REDs (Relative Energy Deficiency in Sport) can creep up on anyone who trains regularly, not just professionals. The good news? With the right habits, awareness, and support, you can protect both your performance and your long-term health. Here are six simple but powerful tips to keep in mind:
1. Food first
Fueling as an active person can feel like a full-time job, but your energy balance depends on it. Plan pre- and post-session snacks, avoid fasted training, and prioritize balanced, enjoyable meals with carbs, protein, and fats. Remember, your body already needs calories to function day to day. Exercise is extra on top of that, so never start a workout running on empty.
2. Train smart, recover smarter
Balance intensity with recovery. Training harder doesn’t always mean getting fitter. Progress happens when you balance stress with rest.
Mix up intensity and recovery days
Pay attention to red flags like constant fatigue, stalled progress, or changes in cycles/morning erections
Don’t buy into the “more = more” mentality. Smart training is about consistency, not extremes
3. Count the hidden drains
Energy balance isn’t only about workouts. Daily life adds stress and burns energy too.
School, work, family commitments, and travel all add to the energy load
Even standing all day, commuting, or walking lots between classes counts as energy spent
Build in downtime and prioritize quality sleep
Think of your energy like a bank account. Withdrawals don’t just come from training - everything in your day makes a difference.
4. Stay in your own lane
Comparison can be one of the biggest traps for athletes.
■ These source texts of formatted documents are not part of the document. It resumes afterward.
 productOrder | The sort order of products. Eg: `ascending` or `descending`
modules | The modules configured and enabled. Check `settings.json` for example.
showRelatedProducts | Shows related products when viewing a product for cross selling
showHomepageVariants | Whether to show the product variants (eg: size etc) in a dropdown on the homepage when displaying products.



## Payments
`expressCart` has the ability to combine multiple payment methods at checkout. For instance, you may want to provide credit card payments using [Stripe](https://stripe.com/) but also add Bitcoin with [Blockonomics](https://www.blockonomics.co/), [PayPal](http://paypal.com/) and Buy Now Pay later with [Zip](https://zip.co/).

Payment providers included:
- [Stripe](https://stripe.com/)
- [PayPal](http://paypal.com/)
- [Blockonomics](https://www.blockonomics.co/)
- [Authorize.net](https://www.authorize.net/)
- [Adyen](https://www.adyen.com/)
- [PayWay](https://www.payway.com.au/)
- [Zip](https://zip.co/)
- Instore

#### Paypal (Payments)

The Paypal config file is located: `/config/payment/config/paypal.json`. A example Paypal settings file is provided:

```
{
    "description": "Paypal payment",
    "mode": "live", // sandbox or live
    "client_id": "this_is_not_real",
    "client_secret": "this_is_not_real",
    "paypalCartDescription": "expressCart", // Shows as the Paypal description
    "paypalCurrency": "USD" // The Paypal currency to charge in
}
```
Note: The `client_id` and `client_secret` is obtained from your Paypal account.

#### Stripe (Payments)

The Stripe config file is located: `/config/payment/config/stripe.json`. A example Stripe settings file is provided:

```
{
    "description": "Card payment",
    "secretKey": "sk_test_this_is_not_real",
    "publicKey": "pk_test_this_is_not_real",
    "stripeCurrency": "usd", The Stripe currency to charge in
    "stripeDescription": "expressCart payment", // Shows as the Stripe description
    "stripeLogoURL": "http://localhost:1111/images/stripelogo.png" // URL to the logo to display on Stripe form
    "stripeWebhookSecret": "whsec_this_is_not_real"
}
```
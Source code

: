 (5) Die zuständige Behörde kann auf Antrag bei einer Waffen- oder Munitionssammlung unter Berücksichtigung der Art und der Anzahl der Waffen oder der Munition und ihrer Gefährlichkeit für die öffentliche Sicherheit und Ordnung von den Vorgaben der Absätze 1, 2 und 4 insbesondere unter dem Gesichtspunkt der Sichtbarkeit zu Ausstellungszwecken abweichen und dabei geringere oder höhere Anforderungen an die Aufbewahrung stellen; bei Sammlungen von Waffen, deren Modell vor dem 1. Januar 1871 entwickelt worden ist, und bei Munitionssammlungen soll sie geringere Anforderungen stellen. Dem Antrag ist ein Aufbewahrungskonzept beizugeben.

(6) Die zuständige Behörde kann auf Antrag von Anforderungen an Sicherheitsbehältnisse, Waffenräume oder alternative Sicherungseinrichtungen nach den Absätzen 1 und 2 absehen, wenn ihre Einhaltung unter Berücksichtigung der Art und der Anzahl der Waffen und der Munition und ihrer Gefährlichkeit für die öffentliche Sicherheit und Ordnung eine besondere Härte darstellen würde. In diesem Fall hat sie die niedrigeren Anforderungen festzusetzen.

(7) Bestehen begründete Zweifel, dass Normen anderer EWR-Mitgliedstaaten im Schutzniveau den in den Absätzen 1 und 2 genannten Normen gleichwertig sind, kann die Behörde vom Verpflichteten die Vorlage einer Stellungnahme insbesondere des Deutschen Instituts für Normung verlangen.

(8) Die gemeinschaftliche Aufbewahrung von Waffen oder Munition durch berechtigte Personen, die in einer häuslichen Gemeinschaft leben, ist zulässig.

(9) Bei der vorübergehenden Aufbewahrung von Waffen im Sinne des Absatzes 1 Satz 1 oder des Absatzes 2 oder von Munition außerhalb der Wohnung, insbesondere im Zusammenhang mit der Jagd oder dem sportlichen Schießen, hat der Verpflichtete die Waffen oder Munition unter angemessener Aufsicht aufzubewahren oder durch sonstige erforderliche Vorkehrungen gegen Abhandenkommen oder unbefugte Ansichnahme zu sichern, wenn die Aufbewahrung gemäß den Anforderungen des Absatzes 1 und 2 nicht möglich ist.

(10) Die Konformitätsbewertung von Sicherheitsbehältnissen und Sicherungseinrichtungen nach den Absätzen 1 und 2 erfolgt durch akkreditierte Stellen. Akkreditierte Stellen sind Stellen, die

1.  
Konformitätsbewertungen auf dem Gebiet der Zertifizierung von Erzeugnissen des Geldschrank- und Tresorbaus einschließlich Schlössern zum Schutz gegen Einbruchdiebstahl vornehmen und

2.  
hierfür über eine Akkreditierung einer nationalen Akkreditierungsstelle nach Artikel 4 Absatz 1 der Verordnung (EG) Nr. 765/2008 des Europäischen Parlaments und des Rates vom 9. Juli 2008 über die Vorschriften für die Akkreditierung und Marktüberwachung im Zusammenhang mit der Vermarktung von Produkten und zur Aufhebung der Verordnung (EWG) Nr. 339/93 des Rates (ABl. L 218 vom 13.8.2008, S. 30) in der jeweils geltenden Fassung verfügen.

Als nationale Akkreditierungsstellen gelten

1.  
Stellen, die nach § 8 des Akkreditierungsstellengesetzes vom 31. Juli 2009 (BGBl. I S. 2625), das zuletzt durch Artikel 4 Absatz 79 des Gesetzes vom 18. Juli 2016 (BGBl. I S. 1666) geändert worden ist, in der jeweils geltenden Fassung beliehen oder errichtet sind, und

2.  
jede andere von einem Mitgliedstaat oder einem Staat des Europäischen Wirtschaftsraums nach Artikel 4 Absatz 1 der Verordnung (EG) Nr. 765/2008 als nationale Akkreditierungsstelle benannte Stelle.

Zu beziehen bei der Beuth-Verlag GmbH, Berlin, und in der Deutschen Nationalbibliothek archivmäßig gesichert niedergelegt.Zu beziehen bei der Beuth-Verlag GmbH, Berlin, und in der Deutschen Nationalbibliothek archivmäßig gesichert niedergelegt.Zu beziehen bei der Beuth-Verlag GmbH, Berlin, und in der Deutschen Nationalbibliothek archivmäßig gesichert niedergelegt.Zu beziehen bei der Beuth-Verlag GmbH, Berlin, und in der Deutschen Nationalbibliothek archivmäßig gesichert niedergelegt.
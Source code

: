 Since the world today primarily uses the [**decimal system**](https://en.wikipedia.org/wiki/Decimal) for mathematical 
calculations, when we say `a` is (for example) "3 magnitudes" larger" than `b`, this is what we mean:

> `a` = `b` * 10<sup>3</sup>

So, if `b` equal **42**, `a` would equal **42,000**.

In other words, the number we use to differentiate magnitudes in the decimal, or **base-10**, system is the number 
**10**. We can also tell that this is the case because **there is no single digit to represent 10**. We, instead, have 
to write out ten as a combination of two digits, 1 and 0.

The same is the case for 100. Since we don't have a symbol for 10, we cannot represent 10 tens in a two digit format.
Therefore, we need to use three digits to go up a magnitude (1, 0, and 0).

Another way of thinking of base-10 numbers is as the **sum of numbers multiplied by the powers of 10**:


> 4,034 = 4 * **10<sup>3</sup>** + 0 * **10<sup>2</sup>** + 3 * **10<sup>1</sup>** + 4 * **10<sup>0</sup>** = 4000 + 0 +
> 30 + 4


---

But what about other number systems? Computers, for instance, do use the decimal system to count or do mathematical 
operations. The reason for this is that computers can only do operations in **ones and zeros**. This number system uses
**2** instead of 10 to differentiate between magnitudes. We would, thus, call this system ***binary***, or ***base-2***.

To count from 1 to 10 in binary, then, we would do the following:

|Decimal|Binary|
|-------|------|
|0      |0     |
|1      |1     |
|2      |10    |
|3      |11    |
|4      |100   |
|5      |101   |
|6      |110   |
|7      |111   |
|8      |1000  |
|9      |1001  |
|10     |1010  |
What works for your teammate or someone online may not work for you
Social media often shows filtered highlights, not reality
Unfollow accounts that leave you feeling inadequate and replace them with voices that inspire balance
Trust your body. You know what makes you feel strong and energized better than any “ideal” on your feed.
5. Build your support squad
No athlete should do this alone. Surround yourself with people who lift you up and put health first.
Coaches who value balance over burnout
Teammates and training partners who encourage fueling and recovery
Professionals like sports dietitians, psychologists, or doctors who can step in if something feels off
Asking for help early can prevent long-term issues and get you back to enjoying your sport.
6. Keep track, stay aware
Self-awareness is one of your best tools against REDs.
Keep a simple journal of your energy, mood, sleep, and training loads
Reflect regularly on how you’re feeling both physically and mentally
Notice patterns, like getting injured often, feeling low, or obsessing over food, and take action early
Checking in with yourself can be the difference between thriving and burning out.